═══ Materials provided ═══
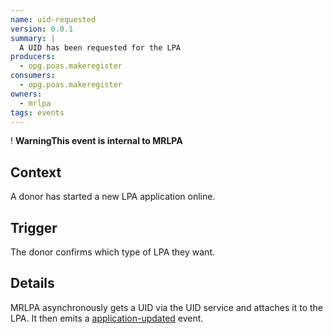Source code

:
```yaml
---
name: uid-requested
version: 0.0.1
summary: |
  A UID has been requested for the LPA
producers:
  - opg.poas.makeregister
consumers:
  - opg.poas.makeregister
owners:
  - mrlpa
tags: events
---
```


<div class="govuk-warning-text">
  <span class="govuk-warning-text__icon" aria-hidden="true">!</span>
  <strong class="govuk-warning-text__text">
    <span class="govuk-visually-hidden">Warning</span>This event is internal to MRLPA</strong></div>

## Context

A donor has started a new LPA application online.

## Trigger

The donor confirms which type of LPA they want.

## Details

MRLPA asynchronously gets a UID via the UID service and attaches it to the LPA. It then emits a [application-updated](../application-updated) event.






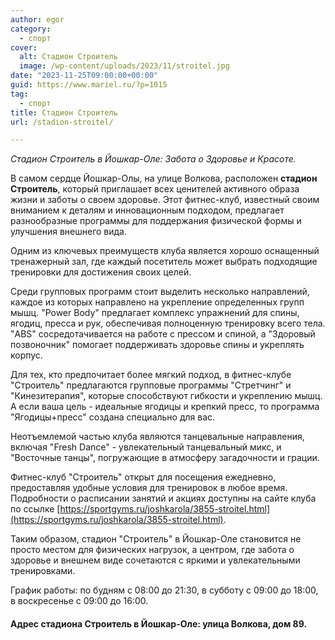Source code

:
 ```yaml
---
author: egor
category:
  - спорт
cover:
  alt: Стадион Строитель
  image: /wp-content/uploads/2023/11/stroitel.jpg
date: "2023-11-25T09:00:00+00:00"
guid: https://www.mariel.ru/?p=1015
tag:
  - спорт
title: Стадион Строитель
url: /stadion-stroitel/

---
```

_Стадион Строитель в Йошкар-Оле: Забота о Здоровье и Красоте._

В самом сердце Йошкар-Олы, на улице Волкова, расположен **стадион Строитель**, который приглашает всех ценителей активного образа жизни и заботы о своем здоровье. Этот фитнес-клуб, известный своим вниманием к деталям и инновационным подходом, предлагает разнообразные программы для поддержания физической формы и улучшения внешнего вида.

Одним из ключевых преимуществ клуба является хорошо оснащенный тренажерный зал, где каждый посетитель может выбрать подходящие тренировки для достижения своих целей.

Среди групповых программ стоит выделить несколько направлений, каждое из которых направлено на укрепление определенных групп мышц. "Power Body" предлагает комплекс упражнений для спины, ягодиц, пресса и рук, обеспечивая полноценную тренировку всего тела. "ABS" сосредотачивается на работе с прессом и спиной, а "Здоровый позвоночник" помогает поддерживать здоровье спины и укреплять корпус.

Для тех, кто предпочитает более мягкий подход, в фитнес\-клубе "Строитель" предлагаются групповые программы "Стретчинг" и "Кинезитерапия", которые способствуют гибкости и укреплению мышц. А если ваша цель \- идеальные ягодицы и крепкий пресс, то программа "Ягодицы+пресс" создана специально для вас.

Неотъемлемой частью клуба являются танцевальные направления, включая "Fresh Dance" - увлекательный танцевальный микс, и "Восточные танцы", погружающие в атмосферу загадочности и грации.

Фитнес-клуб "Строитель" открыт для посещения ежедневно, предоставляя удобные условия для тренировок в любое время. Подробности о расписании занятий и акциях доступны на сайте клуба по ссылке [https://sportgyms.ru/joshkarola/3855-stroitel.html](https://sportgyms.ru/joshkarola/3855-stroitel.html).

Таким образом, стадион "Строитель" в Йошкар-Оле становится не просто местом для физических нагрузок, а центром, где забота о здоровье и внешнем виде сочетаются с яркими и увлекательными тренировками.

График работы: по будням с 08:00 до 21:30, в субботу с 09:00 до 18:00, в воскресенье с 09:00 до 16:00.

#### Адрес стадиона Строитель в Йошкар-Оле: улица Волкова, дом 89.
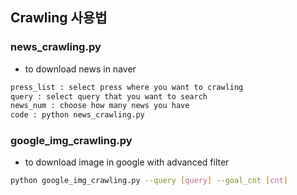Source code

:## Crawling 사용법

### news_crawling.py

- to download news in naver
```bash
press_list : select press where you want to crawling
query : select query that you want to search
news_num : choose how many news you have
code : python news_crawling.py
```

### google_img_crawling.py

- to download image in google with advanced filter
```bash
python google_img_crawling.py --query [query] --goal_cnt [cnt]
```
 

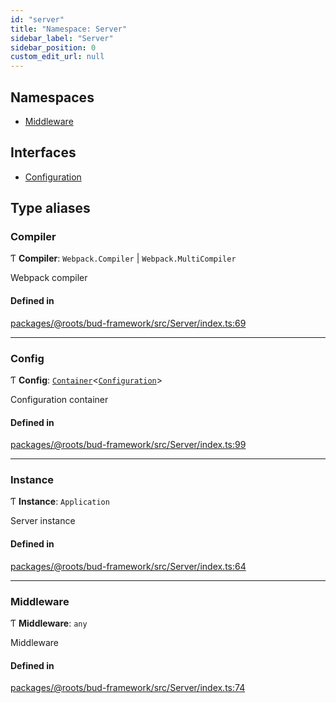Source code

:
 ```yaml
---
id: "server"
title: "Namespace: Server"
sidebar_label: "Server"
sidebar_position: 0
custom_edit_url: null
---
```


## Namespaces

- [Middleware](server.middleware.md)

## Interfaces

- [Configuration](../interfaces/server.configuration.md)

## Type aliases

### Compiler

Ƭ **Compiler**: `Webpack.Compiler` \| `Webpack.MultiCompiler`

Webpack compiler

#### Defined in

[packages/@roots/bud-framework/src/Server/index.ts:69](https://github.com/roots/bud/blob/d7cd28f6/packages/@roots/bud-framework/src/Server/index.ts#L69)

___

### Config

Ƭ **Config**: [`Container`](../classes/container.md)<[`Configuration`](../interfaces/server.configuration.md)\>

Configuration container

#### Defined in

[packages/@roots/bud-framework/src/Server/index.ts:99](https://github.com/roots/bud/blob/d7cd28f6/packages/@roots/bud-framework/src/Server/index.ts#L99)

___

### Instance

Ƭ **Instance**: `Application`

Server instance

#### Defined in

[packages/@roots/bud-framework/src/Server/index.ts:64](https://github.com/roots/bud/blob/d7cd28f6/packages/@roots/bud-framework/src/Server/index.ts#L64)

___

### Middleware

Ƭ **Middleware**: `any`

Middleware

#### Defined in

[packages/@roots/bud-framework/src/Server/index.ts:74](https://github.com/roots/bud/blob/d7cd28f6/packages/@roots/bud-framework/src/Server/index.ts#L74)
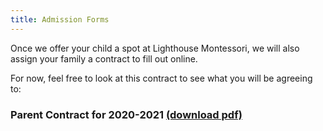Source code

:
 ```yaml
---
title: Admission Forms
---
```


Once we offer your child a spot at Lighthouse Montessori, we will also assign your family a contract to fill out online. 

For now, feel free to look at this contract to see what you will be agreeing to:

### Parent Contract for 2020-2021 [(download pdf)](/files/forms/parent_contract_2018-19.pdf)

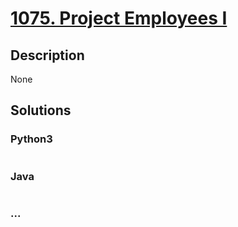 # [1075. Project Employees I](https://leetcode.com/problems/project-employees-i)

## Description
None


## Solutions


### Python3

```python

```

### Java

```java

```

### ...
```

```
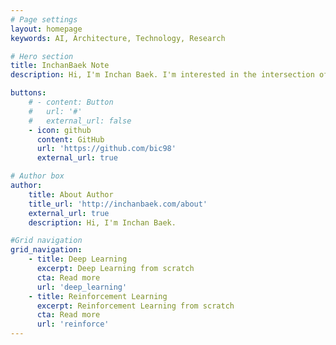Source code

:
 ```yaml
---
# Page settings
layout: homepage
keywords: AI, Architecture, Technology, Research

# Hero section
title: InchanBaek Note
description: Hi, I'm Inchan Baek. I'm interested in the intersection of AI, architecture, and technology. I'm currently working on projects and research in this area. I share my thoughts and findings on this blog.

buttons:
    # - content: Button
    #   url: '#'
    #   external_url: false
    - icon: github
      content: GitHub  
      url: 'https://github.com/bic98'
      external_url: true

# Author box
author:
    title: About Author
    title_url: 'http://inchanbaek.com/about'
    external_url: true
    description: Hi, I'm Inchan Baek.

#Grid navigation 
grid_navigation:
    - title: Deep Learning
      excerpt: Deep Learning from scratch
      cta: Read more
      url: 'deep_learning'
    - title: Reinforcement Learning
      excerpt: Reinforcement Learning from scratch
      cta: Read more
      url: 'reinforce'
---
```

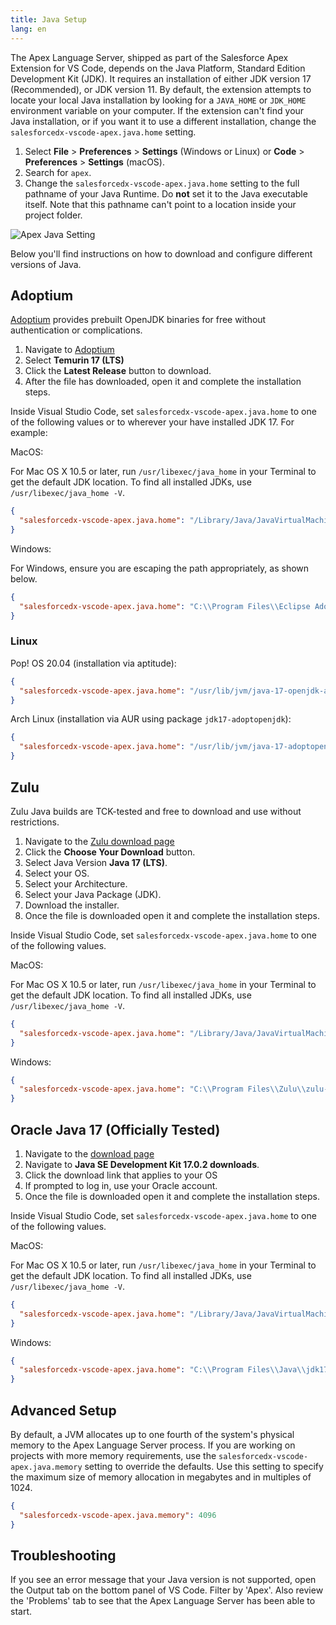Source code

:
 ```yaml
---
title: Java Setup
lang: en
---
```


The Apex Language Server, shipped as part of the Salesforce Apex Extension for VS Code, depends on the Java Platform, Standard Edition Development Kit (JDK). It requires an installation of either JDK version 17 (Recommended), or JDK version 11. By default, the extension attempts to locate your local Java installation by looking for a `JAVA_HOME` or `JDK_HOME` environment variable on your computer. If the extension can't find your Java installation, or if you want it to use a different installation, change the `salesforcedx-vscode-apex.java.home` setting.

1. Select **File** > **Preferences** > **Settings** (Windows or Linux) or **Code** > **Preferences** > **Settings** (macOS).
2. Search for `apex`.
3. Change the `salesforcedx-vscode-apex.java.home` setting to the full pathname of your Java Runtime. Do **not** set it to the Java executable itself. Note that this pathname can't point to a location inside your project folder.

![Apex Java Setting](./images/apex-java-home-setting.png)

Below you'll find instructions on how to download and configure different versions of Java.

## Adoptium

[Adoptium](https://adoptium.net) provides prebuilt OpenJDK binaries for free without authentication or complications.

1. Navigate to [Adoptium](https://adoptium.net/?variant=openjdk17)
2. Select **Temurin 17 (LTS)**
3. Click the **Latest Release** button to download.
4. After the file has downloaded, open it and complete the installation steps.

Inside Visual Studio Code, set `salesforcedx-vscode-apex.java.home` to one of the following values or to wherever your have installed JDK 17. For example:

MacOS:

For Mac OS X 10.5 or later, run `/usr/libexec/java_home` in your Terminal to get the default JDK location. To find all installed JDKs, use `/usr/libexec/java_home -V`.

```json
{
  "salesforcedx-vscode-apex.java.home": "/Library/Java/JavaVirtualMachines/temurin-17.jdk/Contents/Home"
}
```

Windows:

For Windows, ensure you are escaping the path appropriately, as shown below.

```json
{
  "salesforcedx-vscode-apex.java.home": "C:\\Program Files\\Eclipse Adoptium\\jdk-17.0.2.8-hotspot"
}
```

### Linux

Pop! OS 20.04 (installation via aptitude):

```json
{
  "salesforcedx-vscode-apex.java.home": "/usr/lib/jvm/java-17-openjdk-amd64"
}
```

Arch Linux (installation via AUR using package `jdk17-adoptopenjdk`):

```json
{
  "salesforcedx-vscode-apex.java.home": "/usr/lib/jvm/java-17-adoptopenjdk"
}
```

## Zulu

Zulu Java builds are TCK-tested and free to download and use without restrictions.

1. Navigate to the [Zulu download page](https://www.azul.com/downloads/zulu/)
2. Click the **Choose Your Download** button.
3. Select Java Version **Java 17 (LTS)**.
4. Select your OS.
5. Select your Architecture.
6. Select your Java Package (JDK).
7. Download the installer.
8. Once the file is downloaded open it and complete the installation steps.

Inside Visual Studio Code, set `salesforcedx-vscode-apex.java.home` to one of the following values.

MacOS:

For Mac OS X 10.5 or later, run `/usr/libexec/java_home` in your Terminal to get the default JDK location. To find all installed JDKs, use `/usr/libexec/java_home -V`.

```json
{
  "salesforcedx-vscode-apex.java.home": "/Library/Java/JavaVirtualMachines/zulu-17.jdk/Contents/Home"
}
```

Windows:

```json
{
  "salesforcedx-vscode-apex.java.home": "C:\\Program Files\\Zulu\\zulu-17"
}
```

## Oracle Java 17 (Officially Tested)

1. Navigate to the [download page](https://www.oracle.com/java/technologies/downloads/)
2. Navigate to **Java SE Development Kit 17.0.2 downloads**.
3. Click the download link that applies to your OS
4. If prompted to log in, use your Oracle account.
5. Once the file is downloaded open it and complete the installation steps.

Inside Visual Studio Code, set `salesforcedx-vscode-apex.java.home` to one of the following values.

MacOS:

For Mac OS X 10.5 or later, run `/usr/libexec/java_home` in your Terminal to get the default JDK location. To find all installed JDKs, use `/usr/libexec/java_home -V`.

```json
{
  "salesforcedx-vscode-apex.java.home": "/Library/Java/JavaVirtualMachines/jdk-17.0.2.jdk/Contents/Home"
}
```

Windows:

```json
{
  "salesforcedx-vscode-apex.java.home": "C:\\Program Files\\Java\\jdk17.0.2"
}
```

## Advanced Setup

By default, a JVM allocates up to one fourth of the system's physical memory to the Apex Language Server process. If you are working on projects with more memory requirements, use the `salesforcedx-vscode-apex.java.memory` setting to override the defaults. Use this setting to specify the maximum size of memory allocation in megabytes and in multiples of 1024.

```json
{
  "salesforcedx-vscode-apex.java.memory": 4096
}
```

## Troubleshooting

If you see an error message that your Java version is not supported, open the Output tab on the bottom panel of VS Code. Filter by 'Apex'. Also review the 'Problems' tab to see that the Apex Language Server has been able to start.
═══
▸ **Task brief**
Copy word for word each line of the data above, from the first through the one containing "Среди групповых программ", and include no pictures.

▸ **Answer section**
Source code

:
```yaml
---
name: uid-requested
version: 0.0.1
summary: |
  A UID has been requested for the LPA
producers:
  - opg.poas.makeregister
consumers:
  - opg.poas.makeregister
owners:
  - mrlpa
tags: events
---
```


<div class="govuk-warning-text">
  <span class="govuk-warning-text__icon" aria-hidden="true">!</span>
  <strong class="govuk-warning-text__text">
    <span class="govuk-visually-hidden">Warning</span>This event is internal to MRLPA</strong></div>

## Context

A donor has started a new LPA application online.

## Trigger

The donor confirms which type of LPA they want.

## Details

MRLPA asynchronously gets a UID via the UID service and attaches it to the LPA. It then emits a [application-updated](../application-updated) event.






Source code

:
 ```yaml
---
author: egor
category:
  - спорт
cover:
  alt: Стадион Строитель
  image: /wp-content/uploads/2023/11/stroitel.jpg
date: "2023-11-25T09:00:00+00:00"
guid: https://www.mariel.ru/?p=1015
tag:
  - спорт
title: Стадион Строитель
url: /stadion-stroitel/

---
```

_Стадион Строитель в Йошкар-Оле: Забота о Здоровье и Красоте._

В самом сердце Йошкар-Олы, на улице Волкова, расположен **стадион Строитель**, который приглашает всех ценителей активного образа жизни и заботы о своем здоровье. Этот фитнес-клуб, известный своим вниманием к деталям и инновационным подходом, предлагает разнообразные программы для поддержания физической формы и улучшения внешнего вида.

Одним из ключевых преимуществ клуба является хорошо оснащенный тренажерный зал, где каждый посетитель может выбрать подходящие тренировки для достижения своих целей.

Среди групповых программ стоит выделить несколько направлений, каждое из которых направлено на укрепление определенных групп мышц. "Power Body" предлагает комплекс упражнений для спины, ягодиц, пресса и рук, обеспечивая полноценную тренировку всего тела. "ABS" сосредотачивается на работе с прессом и спиной, а "Здоровый позвоночник" помогает поддерживать здоровье спины и укреплять корпус.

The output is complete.